- Directed by: Nagendra Magadi Pandu
- Produced by: S. V. Babu
- Starring: Jaggesh; S. Narayan; Santhoshi; Deepu;
- Music by: R. P. Patnaik
- Release date: 16 June 2006;
- Country: India
- Language: Kannada

= Honeymoon Express (2006 film) =

Honeymoon Express is a 2006 Indian Kannada-language comedy film directed by Nagendra Magadi Pandu and starring Jaggesh, S. Narayan, Santhoshi and Deepu. The film's script was reportedly inspired by a Marathi story.

== Production ==
The film was shot at the Ramoji Film City and Bangalore. A song was shot on National Highway 44. A scene with Rangayana Raghu was shot at the Bangalore Heart Hospital.

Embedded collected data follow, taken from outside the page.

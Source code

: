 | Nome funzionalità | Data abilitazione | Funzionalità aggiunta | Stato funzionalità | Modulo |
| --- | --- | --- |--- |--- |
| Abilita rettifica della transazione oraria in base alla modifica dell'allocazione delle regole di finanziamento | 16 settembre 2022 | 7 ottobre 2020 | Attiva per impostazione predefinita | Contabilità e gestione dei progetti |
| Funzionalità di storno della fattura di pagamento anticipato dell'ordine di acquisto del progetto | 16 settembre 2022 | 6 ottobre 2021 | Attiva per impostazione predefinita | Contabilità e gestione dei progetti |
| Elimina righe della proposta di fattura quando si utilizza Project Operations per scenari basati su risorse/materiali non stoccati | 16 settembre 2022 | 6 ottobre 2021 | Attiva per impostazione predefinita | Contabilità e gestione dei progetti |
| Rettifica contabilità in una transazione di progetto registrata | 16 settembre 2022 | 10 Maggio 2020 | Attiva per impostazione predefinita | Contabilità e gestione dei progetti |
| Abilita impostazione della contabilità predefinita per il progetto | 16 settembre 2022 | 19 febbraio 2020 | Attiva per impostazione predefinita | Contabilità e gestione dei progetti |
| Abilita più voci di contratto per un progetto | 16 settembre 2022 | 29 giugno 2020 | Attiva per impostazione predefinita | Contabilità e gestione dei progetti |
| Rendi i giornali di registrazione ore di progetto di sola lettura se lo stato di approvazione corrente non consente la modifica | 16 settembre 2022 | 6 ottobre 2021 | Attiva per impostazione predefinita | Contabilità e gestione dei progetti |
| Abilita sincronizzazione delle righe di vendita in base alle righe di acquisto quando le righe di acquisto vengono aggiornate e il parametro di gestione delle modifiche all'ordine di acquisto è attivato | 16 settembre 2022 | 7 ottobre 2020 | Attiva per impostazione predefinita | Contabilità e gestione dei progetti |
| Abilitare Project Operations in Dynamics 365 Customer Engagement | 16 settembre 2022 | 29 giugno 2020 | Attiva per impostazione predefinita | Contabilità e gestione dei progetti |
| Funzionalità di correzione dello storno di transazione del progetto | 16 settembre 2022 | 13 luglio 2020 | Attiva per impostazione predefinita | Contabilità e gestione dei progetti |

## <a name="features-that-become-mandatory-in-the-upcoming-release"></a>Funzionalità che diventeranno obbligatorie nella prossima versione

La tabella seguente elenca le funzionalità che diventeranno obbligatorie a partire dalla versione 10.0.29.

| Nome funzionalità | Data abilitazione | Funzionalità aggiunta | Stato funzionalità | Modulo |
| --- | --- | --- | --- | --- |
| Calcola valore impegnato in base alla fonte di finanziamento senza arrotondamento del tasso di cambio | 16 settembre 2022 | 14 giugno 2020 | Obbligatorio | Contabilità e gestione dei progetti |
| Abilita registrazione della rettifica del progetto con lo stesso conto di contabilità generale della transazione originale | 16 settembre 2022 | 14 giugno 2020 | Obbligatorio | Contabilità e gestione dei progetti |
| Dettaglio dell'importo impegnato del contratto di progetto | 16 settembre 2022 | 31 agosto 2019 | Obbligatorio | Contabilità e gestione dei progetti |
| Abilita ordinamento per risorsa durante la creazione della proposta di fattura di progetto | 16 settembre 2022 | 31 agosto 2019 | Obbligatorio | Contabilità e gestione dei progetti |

== Release and reception ==
The film released on 16 June 2006.

R. G. Vijayasarathy of IANS wrote that "Honeymoon Express ends up as a disappointing product mainly because of a poor script, despite the presence of some top talented artists in the Kannada film industry". A critic from Rediff.com gave the film a rating of one-and-a-half out of five stars and said that "Honeymoon Express is a wasted effort because of a weak script and haphazard narration". A critic from Filmibeat said that "this [film] is engaging in the first half and intricacy in the second half makes the proceedings very interesting. The misconception is the concept of the second half sends the audience in peels of laughter". A critic from Indiaglitz rated the film 8 out of 10 and said that "Jaggesh and Narayan are at ease" and called them the "perfect duo". Deccan Herald wrote "The comedy scenes, most of them slapstick, have been used in many films earlier. The film could have been much better if the director had concentrated on the script".

== Box office ==
The film had a good opening with several days of houseful shows in Belgaum and Mysore. The film also ran well in Bangalore. Despite starting of well, collections started to decline. After the success of this film, the director went on to make another comedy film titled Tenali Rama (2006) with several of the same cast and crew members.